Husband and I do crosswords together, passing it back and forth, taking turns filling in where the other has left a blank, sometimes joyously correcting each others misspelling or poor word selections.
We live in Michigan. For much of the year the nights are long and cold and a crossword puzzle is a great way to pass the time bundled up, sitting on the couch, whiteout reel in hand - ready for the kill, I mean correction.
It’s slightly competitive, we write in different colored pens – so you know who filled out what…
I’ve always done crosswords, but usually they were the ones in the TV Guide and had to do with television and movie personalities – a quick easy finish and a pat on the back to myself for how fast I could complete them.
Then I got married and my husband was doing the ones in the local newspaper, real crosswords, from the Boston Globe or Newsday, with the occasional Sunday New York Times thrown in for good measure. You know, smart people crosswords.
What’s great about my husband is - he’s European, so anything that happened in this country before he arrived, I am an automatic expert on and if it’s old American television, he’s totally clueless – really quite fabulous for me. But that’s not where this story is going.
One night I’m sitting there doing a puzzle and I start laughing, a bit loud and a bit too much for a joke that is only known to me. The clue was “Pincushion”, nothing wrong with that clue, unless you were born in an era where “Pincushion” was used as a reference for something else.
Then I look at the amount of boxes it gave me for the clue and it was four. Four - exactly the right amount for this slightly off color reference that was running through my head.

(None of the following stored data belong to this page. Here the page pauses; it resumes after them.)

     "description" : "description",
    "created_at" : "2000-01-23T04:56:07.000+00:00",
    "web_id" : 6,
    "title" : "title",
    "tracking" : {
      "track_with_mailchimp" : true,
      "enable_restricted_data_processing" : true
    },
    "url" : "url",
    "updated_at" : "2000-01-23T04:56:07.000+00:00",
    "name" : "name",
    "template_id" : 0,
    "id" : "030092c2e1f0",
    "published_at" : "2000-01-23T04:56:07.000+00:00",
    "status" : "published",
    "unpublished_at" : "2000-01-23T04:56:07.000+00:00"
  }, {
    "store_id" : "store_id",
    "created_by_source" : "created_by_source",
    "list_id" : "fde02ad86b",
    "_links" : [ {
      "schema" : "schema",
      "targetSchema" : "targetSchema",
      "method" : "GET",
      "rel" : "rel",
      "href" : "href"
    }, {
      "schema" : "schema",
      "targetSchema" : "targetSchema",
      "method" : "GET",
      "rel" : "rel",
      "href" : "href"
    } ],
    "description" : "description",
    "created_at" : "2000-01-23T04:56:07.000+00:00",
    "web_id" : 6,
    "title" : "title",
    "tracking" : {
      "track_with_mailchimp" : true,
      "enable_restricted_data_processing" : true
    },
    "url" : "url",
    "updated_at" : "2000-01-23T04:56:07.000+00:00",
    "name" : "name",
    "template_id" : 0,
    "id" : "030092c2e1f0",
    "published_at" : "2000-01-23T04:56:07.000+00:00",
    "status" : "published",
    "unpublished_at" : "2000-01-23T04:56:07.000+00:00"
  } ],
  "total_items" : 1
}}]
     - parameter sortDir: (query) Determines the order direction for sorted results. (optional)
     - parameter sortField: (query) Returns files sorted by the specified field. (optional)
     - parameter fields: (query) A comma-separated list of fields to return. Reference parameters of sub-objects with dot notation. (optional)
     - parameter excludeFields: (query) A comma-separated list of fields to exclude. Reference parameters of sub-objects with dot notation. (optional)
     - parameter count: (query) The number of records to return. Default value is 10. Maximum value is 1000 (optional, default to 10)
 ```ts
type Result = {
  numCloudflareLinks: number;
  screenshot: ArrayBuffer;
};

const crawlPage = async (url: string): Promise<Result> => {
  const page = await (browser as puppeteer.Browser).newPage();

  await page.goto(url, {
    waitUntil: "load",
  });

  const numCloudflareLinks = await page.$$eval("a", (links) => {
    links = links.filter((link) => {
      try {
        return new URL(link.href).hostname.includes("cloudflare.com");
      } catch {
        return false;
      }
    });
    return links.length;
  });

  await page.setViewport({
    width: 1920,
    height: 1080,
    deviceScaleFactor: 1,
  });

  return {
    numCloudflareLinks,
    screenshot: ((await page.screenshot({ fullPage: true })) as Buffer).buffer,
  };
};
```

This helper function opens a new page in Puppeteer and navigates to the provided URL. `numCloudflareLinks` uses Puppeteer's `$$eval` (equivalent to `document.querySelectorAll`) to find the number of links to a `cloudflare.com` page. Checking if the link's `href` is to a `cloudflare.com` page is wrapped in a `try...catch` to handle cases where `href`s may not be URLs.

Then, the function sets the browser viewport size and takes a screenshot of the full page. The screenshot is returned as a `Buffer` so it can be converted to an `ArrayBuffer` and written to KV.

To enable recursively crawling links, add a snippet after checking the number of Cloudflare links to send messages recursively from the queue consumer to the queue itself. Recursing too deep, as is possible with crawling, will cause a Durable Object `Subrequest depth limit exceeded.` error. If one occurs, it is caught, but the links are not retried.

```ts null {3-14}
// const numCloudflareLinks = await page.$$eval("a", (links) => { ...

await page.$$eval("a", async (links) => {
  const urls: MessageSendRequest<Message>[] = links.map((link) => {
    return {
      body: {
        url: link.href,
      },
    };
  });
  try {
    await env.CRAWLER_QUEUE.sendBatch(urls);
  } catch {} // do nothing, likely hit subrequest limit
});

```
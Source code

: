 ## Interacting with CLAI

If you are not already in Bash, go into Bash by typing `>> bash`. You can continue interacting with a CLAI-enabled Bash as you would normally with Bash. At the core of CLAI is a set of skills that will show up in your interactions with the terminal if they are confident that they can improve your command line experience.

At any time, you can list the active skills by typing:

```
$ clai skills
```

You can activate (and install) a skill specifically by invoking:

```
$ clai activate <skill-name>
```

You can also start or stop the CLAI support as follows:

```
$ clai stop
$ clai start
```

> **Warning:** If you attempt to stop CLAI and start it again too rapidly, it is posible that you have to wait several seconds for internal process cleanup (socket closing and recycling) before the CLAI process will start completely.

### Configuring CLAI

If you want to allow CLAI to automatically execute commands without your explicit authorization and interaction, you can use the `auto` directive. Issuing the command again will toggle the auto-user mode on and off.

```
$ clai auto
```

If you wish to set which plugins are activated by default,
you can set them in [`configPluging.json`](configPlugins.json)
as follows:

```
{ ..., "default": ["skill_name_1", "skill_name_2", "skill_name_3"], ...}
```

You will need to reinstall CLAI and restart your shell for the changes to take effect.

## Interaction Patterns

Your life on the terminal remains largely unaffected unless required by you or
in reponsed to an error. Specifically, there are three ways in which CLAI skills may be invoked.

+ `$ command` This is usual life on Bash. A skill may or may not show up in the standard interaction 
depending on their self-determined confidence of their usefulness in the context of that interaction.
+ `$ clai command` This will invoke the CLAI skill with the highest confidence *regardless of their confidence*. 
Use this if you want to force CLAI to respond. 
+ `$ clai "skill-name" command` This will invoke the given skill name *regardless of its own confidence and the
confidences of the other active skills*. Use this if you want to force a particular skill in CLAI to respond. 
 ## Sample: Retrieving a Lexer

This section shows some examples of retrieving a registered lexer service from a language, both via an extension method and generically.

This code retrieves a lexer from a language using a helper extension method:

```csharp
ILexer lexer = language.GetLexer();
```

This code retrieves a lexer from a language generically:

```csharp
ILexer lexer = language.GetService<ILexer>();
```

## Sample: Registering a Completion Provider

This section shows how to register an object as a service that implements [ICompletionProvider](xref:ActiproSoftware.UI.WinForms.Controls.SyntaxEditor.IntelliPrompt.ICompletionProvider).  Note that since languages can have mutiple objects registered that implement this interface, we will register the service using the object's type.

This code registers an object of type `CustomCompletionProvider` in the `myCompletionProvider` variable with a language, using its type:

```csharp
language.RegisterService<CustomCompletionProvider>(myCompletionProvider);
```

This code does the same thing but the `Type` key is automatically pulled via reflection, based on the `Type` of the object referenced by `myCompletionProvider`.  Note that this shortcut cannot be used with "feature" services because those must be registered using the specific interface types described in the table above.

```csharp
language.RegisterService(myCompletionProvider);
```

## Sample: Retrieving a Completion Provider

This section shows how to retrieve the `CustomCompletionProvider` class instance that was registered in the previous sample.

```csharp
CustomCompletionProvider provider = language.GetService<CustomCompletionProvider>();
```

I continue with my puzzle. After I do all the Across and Down clues once, I work my way back through the puzzle and to my horror of horrors (or humor of humors), in this little four letter answer for “Pincushion” the third letter is a “U”. That’s it, the little four letter answer in my head cannot possibly be right, but somehow, this suggests that it will fit. The third letter in my word is also a “U”.
I pass the puzzle on to my hubby and tell him about the clue and my answer and how it amazingly looks like it will fit. Now, even though we were born and raised in different countries, we are the same age and apparently this little joke was around in his country when he was in his 20’s too. So he looks at me with a straight face and says, I think we should try it, see if it works.
I know he’s joking, but here’s the thing, it’s NEVER going to work. Never in the history of past or future crosswords will this word be the answer to a clue. Any clue. Ever. Really. I’m quite sure of it.
It turns out the actual four letter answer for “Pincushion” is “Etui”. Personally, I’ve never heard of that word, but it fits and a check on the dictionary confirms it. If you were to check the dictionary for our word, the definition would not confirm the word in my head as another word for “Pincushion”, no it would be quite another definition altogether.
Stop reading now if you are easily offended – continue reading if you want to check what your dirty little mind also thought the clue was with the third letter of U.
If your guess was “Slut” than you are absolutely correct, you may join us on the couch! What color pen would you like as your prize? Pink and green are already taken….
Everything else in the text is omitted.